In the entries that follow, find the line containing "U(0, 5),\quad y=3x+x\cdot", then output exactly every line from the first through that one.
+===+
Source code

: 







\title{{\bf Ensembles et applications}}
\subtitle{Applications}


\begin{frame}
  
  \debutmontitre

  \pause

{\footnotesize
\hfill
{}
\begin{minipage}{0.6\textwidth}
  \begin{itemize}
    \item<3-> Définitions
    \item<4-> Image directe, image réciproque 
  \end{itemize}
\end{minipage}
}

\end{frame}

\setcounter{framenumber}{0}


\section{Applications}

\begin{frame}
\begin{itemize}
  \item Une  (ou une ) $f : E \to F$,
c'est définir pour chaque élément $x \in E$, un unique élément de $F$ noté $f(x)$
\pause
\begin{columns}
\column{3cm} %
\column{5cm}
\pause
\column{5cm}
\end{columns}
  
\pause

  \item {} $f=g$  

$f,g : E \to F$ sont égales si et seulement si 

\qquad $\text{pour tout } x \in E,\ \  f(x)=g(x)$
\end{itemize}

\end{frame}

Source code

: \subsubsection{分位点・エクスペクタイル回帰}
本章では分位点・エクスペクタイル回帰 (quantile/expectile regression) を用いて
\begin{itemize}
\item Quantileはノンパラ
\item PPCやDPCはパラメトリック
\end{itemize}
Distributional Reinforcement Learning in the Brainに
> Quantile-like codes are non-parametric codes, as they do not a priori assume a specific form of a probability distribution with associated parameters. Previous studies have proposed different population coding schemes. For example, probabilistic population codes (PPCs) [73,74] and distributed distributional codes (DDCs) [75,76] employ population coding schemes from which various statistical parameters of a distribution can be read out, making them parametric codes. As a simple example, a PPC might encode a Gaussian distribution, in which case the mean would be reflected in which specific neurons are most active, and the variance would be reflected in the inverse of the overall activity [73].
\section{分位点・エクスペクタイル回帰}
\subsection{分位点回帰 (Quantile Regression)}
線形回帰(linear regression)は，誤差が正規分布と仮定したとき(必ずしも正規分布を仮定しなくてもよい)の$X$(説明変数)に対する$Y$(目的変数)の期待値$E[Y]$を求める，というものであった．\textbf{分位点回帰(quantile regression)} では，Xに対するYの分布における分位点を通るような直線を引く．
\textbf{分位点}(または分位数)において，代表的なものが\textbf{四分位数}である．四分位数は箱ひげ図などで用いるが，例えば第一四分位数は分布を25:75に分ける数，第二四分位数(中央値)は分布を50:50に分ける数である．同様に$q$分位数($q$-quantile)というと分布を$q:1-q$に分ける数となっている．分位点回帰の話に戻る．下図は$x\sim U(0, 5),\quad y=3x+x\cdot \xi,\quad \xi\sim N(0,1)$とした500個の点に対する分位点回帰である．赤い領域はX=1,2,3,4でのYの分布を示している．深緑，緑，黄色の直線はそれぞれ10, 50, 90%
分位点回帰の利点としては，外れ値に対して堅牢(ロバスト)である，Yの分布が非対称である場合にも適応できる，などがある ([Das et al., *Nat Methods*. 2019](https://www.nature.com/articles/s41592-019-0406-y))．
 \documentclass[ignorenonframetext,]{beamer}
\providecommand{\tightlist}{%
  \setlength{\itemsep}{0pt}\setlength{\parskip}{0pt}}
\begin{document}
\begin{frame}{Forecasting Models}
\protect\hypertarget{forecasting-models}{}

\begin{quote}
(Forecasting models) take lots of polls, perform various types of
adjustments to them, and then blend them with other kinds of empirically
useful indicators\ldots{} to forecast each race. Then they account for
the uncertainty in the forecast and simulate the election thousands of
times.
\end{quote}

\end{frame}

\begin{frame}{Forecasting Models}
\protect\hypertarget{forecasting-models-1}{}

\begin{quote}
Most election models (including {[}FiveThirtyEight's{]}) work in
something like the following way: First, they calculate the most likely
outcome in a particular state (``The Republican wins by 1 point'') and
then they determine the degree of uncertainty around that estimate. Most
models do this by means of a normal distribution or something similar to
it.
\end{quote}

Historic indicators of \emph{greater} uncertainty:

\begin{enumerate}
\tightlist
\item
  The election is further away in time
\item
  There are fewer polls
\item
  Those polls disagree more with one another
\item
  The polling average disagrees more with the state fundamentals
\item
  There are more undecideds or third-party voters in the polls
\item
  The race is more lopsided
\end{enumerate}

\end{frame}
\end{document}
+===+
■ OUTPUT OF THE EXERCISE:
Source code

: 







\title{{\bf Ensembles et applications}}
\subtitle{Applications}


\begin{frame}
  
  \debutmontitre

  \pause

{\footnotesize
\hfill
{}
\begin{minipage}{0.6\textwidth}
  \begin{itemize}
    \item<3-> Définitions
    \item<4-> Image directe, image réciproque 
  \end{itemize}
\end{minipage}
}

\end{frame}

\setcounter{framenumber}{0}


\section{Applications}

\begin{frame}
\begin{itemize}
  \item Une  (ou une ) $f : E \to F$,
c'est définir pour chaque élément $x \in E$, un unique élément de $F$ noté $f(x)$
\pause
\begin{columns}
\column{3cm} %
\column{5cm}
\pause
\column{5cm}
\end{columns}
  
\pause

  \item {} $f=g$  

$f,g : E \to F$ sont égales si et seulement si 

\qquad $\text{pour tout } x \in E,\ \  f(x)=g(x)$
\end{itemize}

\end{frame}

Source code

: \subsubsection{分位点・エクスペクタイル回帰}
本章では分位点・エクスペクタイル回帰 (quantile/expectile regression) を用いて
\begin{itemize}
\item Quantileはノンパラ
\item PPCやDPCはパラメトリック
\end{itemize}
Distributional Reinforcement Learning in the Brainに
> Quantile-like codes are non-parametric codes, as they do not a priori assume a specific form of a probability distribution with associated parameters. Previous studies have proposed different population coding schemes. For example, probabilistic population codes (PPCs) [73,74] and distributed distributional codes (DDCs) [75,76] employ population coding schemes from which various statistical parameters of a distribution can be read out, making them parametric codes. As a simple example, a PPC might encode a Gaussian distribution, in which case the mean would be reflected in which specific neurons are most active, and the variance would be reflected in the inverse of the overall activity [73].
\section{分位点・エクスペクタイル回帰}
\subsection{分位点回帰 (Quantile Regression)}
線形回帰(linear regression)は，誤差が正規分布と仮定したとき(必ずしも正規分布を仮定しなくてもよい)の$X$(説明変数)に対する$Y$(目的変数)の期待値$E[Y]$を求める，というものであった．\textbf{分位点回帰(quantile regression)} では，Xに対するYの分布における分位点を通るような直線を引く．
\textbf{分位点}(または分位数)において，代表的なものが\textbf{四分位数}である．四分位数は箱ひげ図などで用いるが，例えば第一四分位数は分布を25:75に分ける数，第二四分位数(中央値)は分布を50:50に分ける数である．同様に$q$分位数($q$-quantile)というと分布を$q:1-q$に分ける数となっている．分位点回帰の話に戻る．下図は$x\sim U(0, 5),\quad y=3x+x\cdot \xi,\quad \xi\sim N(0,1)$とした500個の点に対する分位点回帰である．赤い領域はX=1,2,3,4でのYの分布を示している．深緑，緑，黄色の直線はそれぞれ10, 50, 90%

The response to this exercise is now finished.